Work to be completed -
Nothing below is to be printed except the lines between the line holding "clicking on the link" and the line holding "### Selecting text", inclusive, each exactly as it appears.

Saved data entries:

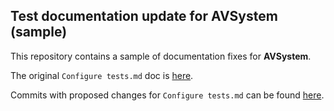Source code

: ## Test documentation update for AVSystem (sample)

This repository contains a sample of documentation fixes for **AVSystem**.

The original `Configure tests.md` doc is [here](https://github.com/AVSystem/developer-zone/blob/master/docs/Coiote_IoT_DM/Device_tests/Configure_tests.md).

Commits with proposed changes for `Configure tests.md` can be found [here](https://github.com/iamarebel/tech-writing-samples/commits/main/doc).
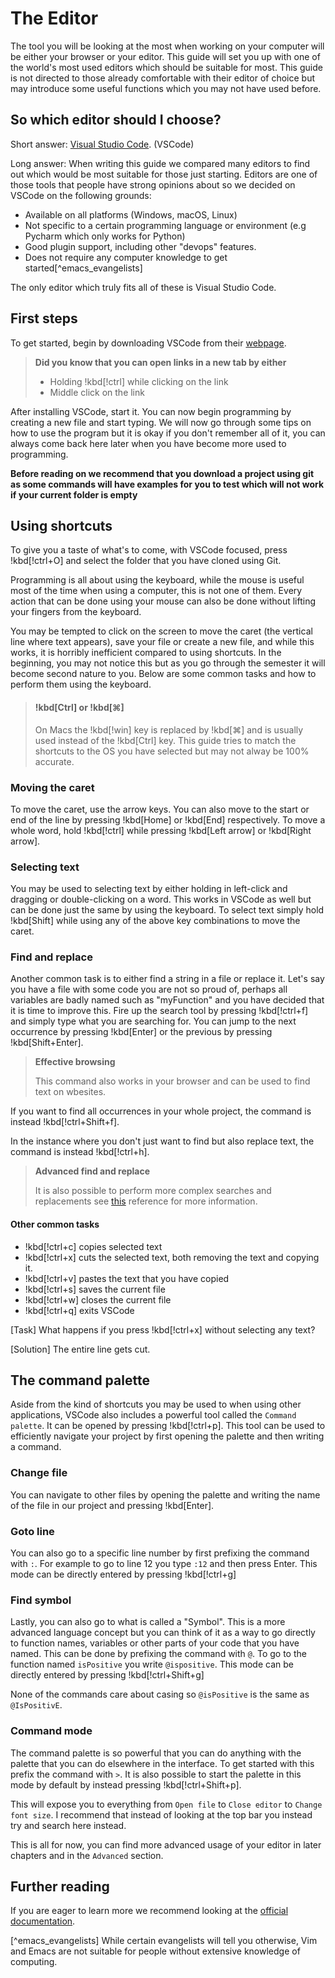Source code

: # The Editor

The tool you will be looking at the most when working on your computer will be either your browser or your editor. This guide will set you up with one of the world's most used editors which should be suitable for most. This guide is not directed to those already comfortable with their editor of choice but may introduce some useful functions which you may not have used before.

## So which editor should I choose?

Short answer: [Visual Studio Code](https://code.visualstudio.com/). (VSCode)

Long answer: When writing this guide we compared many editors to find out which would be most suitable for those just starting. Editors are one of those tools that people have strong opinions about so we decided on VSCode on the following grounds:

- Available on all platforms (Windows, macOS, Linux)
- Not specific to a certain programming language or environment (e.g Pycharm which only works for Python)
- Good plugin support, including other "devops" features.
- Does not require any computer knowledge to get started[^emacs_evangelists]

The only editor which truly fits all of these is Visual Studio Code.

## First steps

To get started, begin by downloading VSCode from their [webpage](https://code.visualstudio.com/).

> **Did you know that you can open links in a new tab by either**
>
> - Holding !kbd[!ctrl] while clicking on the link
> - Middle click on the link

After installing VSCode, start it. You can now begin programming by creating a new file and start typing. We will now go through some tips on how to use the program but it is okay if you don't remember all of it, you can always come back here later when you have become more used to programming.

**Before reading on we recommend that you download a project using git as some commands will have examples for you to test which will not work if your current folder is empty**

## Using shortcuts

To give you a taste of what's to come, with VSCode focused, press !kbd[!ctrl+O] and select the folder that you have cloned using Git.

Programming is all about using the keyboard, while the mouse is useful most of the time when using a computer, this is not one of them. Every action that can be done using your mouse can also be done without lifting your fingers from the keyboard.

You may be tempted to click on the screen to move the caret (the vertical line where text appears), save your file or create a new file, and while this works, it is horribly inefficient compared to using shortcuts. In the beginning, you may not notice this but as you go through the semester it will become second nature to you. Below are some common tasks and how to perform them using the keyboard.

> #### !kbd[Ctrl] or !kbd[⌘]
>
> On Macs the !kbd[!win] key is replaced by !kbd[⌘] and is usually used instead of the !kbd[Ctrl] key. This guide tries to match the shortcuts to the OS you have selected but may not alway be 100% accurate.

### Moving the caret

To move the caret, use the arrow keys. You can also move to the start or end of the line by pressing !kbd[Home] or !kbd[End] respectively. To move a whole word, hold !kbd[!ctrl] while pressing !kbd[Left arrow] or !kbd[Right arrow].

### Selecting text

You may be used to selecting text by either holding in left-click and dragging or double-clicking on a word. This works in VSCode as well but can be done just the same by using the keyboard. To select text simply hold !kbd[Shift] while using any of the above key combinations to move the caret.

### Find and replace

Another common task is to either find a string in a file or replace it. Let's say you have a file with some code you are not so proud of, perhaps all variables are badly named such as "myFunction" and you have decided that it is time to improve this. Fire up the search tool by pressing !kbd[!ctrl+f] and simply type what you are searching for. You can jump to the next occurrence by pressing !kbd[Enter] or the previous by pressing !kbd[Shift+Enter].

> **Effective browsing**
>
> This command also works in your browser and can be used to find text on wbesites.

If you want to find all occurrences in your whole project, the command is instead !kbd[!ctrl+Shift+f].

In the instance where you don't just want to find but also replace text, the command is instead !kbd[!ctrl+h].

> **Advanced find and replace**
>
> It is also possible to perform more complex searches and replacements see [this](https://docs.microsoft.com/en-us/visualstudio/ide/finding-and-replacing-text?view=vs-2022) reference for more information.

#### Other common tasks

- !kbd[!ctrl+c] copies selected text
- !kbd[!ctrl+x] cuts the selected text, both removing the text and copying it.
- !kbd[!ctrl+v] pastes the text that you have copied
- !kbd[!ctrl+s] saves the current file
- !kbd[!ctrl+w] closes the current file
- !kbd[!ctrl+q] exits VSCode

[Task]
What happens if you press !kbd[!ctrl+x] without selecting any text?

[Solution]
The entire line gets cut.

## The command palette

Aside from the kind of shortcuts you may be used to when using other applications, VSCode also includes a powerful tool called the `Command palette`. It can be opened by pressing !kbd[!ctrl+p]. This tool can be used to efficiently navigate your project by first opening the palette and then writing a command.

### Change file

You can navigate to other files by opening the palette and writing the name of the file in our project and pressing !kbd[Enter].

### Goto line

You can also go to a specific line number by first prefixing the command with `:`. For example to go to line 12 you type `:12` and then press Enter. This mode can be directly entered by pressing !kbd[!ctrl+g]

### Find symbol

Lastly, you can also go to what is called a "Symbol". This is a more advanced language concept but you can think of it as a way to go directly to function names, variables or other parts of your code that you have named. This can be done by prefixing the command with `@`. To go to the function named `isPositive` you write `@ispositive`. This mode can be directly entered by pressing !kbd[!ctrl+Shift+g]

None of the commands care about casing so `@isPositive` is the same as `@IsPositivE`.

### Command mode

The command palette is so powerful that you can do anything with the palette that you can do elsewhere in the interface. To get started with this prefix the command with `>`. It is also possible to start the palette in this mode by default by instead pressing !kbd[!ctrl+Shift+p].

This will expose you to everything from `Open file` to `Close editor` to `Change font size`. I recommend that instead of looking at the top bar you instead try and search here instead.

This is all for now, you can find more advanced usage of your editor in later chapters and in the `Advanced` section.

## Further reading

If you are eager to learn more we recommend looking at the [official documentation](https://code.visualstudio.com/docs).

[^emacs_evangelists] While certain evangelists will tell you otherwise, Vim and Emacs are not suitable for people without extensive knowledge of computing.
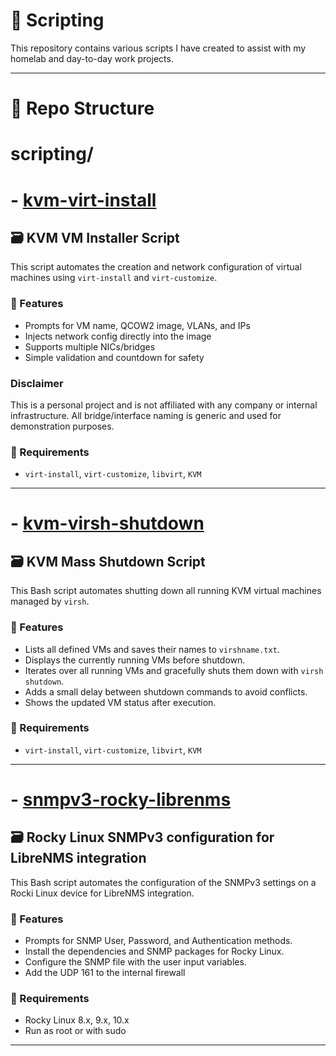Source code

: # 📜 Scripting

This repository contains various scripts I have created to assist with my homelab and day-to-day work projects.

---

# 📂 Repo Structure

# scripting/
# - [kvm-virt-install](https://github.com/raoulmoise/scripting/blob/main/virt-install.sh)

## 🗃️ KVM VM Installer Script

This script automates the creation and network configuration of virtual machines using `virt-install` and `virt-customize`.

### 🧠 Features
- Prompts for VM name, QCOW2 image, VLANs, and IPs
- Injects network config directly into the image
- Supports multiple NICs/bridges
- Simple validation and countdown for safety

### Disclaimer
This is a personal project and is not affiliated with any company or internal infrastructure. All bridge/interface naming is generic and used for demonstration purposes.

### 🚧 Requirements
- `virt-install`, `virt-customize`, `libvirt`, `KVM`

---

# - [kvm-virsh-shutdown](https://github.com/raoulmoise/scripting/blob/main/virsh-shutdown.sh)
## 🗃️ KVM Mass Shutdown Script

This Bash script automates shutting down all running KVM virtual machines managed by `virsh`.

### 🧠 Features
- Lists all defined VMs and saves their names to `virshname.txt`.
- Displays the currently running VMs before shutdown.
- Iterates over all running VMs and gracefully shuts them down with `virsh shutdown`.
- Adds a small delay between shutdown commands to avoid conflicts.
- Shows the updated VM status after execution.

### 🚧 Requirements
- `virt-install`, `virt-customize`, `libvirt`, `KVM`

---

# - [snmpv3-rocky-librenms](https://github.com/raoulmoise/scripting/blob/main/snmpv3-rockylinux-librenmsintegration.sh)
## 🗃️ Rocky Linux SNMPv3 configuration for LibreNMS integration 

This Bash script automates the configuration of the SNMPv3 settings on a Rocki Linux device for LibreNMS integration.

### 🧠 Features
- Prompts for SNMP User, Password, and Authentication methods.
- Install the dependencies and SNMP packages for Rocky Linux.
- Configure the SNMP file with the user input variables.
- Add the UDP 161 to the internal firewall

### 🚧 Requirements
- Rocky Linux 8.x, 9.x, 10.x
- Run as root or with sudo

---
==
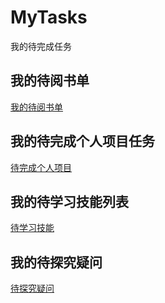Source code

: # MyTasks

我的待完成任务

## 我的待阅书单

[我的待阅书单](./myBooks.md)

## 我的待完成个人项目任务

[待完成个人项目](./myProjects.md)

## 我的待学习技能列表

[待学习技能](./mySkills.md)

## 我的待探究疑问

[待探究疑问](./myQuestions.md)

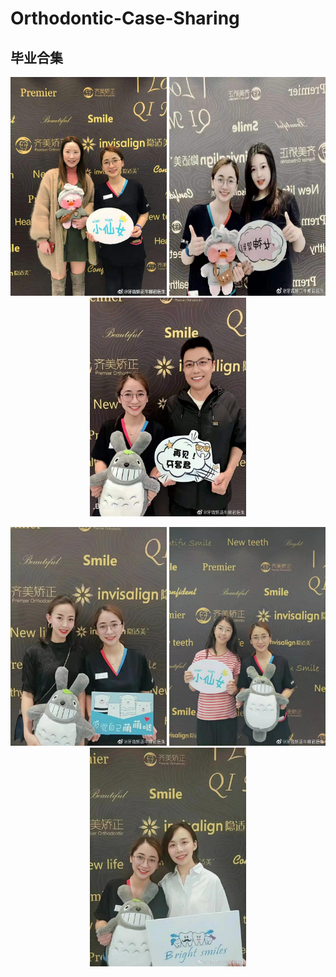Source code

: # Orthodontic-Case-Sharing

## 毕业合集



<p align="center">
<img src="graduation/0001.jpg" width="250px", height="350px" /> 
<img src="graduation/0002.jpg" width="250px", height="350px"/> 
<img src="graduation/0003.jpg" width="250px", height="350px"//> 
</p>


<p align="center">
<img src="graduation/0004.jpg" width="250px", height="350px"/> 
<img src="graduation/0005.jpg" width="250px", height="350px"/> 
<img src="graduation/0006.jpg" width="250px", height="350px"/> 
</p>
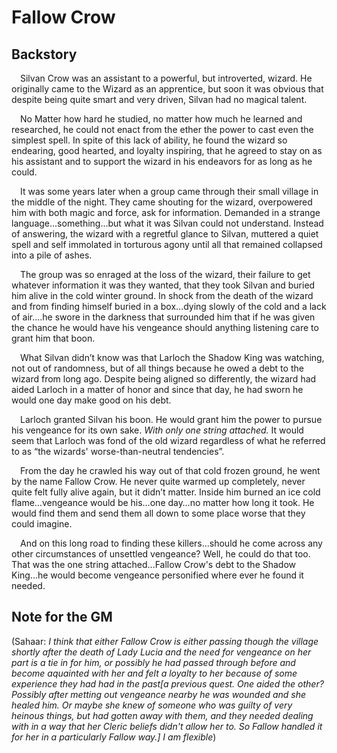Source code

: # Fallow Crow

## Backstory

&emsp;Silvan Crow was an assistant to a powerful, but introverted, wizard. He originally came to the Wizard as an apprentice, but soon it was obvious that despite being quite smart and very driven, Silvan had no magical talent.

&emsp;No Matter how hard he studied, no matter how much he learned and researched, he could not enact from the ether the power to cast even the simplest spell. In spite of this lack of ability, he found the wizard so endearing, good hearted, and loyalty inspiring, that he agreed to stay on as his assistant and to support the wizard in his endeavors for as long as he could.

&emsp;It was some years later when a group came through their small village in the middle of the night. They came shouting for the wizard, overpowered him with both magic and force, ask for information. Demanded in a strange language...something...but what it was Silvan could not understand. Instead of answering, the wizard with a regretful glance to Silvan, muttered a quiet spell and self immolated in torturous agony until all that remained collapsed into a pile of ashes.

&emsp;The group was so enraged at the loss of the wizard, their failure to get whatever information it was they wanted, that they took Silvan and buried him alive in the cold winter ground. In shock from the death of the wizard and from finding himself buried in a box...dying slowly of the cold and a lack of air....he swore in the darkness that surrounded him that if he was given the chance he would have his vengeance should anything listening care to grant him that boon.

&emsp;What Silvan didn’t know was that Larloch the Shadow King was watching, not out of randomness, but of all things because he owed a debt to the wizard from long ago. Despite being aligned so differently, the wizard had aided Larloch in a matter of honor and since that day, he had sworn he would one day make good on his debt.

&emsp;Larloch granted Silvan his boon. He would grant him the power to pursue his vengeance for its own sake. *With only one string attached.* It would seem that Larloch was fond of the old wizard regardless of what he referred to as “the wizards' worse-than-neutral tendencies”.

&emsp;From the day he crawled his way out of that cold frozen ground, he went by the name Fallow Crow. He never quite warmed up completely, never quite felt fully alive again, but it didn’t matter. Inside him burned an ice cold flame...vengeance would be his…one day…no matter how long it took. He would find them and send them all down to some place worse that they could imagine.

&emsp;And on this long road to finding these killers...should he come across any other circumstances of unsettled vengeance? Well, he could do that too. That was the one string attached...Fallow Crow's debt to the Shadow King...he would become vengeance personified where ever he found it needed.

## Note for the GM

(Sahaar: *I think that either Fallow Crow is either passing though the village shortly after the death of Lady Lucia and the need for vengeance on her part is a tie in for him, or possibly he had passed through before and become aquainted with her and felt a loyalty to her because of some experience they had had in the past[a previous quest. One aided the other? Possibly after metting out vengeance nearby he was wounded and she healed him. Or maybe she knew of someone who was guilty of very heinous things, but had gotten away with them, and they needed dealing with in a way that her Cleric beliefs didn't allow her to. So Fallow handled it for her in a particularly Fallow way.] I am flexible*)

Solved exercise -
> - Holding !kbd[!ctrl] while clicking on the link
> - Middle click on the link

After installing VSCode, start it. You can now begin programming by creating a new file and start typing. We will now go through some tips on how to use the program but it is okay if you don't remember all of it, you can always come back here later when you have become more used to programming.

**Before reading on we recommend that you download a project using git as some commands will have examples for you to test which will not work if your current folder is empty**

## Using shortcuts

To give you a taste of what's to come, with VSCode focused, press !kbd[!ctrl+O] and select the folder that you have cloned using Git.

Programming is all about using the keyboard, while the mouse is useful most of the time when using a computer, this is not one of them. Every action that can be done using your mouse can also be done without lifting your fingers from the keyboard.

You may be tempted to click on the screen to move the caret (the vertical line where text appears), save your file or create a new file, and while this works, it is horribly inefficient compared to using shortcuts. In the beginning, you may not notice this but as you go through the semester it will become second nature to you. Below are some common tasks and how to perform them using the keyboard.

> #### !kbd[Ctrl] or !kbd[⌘]
>
> On Macs the !kbd[!win] key is replaced by !kbd[⌘] and is usually used instead of the !kbd[Ctrl] key. This guide tries to match the shortcuts to the OS you have selected but may not alway be 100% accurate.

### Moving the caret

To move the caret, use the arrow keys. You can also move to the start or end of the line by pressing !kbd[Home] or !kbd[End] respectively. To move a whole word, hold !kbd[!ctrl] while pressing !kbd[Left arrow] or !kbd[Right arrow].

### Selecting text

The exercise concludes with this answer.